* **WORK TO COMPLETE**
Only lines containing "트랜잭션" are wanted from the data below. Copy those lines.

* **SOURCE RECORDS**
:::
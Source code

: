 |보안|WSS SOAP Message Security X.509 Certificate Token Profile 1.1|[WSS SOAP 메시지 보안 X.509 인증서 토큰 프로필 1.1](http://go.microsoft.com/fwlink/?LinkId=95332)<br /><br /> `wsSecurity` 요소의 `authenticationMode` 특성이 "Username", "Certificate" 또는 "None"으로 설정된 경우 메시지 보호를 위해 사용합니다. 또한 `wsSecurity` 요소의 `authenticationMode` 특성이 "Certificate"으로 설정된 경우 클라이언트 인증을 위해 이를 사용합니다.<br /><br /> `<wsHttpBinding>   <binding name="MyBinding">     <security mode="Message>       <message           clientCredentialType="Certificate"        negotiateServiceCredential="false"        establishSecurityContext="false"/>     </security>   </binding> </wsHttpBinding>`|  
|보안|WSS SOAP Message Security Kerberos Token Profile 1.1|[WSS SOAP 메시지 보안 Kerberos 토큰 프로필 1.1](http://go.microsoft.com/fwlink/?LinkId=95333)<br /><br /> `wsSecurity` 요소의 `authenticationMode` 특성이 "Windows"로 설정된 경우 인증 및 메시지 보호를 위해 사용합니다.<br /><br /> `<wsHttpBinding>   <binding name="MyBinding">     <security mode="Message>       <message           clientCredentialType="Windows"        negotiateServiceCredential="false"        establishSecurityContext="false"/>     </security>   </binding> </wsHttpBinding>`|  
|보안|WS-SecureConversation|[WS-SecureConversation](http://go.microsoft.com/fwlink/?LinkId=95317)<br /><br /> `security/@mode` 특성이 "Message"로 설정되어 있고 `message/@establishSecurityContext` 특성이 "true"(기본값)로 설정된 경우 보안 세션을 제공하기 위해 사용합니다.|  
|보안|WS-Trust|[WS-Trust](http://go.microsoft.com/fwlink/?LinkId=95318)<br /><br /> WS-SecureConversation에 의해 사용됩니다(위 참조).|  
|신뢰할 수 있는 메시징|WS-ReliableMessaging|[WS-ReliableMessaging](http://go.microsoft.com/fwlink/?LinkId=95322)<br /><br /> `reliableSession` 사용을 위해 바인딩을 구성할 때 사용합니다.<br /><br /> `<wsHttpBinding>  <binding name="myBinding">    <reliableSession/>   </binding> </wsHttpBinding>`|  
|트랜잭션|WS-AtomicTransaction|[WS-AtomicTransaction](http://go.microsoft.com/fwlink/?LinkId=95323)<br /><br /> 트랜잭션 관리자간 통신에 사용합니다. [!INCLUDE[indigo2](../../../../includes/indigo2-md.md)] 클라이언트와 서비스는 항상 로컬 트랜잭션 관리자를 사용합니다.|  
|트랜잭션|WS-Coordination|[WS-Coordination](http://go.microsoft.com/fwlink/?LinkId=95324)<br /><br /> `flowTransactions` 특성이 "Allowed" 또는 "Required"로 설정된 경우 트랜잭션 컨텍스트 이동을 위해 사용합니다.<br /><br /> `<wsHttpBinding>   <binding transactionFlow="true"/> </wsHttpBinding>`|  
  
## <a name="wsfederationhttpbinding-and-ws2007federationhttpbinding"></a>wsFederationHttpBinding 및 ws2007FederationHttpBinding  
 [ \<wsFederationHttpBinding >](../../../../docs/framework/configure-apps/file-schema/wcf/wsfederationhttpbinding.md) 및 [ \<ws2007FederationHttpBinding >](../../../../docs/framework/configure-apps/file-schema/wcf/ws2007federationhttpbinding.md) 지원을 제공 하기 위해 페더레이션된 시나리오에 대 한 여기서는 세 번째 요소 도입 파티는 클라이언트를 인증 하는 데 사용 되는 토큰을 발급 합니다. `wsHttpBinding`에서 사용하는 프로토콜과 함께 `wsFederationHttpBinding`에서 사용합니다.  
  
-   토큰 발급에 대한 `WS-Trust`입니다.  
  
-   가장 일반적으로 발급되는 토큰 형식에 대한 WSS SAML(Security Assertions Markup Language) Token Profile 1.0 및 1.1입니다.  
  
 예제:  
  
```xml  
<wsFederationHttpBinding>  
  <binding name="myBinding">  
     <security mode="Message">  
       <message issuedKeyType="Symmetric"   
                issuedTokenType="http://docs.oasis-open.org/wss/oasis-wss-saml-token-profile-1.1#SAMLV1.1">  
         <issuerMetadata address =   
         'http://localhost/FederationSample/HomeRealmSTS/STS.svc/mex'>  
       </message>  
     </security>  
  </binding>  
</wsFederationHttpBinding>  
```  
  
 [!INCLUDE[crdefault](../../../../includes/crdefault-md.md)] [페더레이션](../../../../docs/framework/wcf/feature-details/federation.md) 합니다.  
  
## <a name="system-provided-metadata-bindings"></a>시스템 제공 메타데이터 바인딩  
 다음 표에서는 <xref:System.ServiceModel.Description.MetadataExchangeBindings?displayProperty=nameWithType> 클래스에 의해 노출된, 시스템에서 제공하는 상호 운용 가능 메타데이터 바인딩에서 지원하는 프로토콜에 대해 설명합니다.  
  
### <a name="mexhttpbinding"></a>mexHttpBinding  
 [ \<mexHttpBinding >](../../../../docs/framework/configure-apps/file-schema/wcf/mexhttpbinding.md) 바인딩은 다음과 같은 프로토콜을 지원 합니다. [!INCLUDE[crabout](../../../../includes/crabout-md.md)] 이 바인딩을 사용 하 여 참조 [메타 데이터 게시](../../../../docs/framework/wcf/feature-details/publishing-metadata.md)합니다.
:::
* **ANSWER TO THIS PROBLEM**
|트랜잭션|WS-AtomicTransaction|[WS-AtomicTransaction](http://go.microsoft.com/fwlink/?LinkId=95323)<br /><br /> 트랜잭션 관리자간 통신에 사용합니다. [!INCLUDE[indigo2](../../../../includes/indigo2-md.md)] 클라이언트와 서비스는 항상 로컬 트랜잭션 관리자를 사용합니다.|  
|트랜잭션|WS-Coordination|[WS-Coordination](http://go.microsoft.com/fwlink/?LinkId=95324)<br /><br /> `flowTransactions` 특성이 "Allowed" 또는 "Required"로 설정된 경우 트랜잭션 컨텍스트 이동을 위해 사용합니다.<br /><br /> `<wsHttpBinding>   <binding transactionFlow="true"/> </wsHttpBinding>`|  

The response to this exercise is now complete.